INFORMATION:
* * * * * * * * *
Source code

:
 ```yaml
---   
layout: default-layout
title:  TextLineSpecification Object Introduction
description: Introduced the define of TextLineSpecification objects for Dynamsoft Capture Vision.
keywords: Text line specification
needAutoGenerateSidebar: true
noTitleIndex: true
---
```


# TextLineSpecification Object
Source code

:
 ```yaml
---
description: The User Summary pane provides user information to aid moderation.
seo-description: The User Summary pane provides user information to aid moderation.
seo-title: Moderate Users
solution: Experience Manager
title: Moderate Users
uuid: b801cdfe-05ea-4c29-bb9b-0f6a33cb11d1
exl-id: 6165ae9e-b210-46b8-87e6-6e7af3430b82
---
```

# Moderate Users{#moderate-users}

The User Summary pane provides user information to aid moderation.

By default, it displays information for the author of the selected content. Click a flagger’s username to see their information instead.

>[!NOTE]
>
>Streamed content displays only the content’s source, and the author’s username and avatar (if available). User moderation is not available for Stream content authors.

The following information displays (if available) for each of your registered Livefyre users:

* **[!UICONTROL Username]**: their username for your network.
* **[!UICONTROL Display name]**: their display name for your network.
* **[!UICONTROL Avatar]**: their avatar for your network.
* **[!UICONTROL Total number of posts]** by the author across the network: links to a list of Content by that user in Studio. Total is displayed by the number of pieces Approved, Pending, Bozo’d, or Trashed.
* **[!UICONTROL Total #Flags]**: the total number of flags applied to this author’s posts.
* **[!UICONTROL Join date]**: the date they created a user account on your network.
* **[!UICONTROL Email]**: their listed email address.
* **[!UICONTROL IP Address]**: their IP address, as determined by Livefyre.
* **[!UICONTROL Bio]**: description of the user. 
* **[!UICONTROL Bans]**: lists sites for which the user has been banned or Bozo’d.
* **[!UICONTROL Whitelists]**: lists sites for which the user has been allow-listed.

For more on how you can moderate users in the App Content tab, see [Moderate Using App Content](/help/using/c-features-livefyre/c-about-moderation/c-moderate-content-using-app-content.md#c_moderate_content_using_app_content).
* * * * * * * * *
TASK STATEMENT:
All lines that hold the word "provides" should be copied from the data.

TASK RESULT:
description: The User Summary pane provides user information to aid moderation.
seo-description: The User Summary pane provides user information to aid moderation.
The User Summary pane provides user information to aid moderation.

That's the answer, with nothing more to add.